* WHAT TO DO *
Copy out all the entries below, word for word.

[Opening EXERCISE DATA section]

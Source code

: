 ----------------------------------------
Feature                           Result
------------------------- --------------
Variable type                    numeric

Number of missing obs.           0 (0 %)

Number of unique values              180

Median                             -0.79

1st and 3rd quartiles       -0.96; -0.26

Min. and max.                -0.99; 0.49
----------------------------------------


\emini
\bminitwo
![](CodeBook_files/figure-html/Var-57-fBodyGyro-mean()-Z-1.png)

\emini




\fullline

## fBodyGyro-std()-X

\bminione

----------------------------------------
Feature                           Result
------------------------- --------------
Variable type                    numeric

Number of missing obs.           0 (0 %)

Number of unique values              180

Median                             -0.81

[Closing EXERCISE DATA section]

* WRITTEN ANSWER *
Source code

: ----------------------------------------
Feature                           Result
------------------------- --------------
Variable type                    numeric

Number of missing obs.           0 (0 %)

Number of unique values              180

Median                             -0.79

1st and 3rd quartiles       -0.96; -0.26

Min. and max.                -0.99; 0.49
----------------------------------------


\emini
\bminitwo
![](CodeBook_files/figure-html/Var-57-fBodyGyro-mean()-Z-1.png)

\emini




\fullline

## fBodyGyro-std()-X

\bminione

----------------------------------------
Feature                           Result
------------------------- --------------
Variable type                    numeric

Number of missing obs.           0 (0 %)

Number of unique values              180

Median                             -0.81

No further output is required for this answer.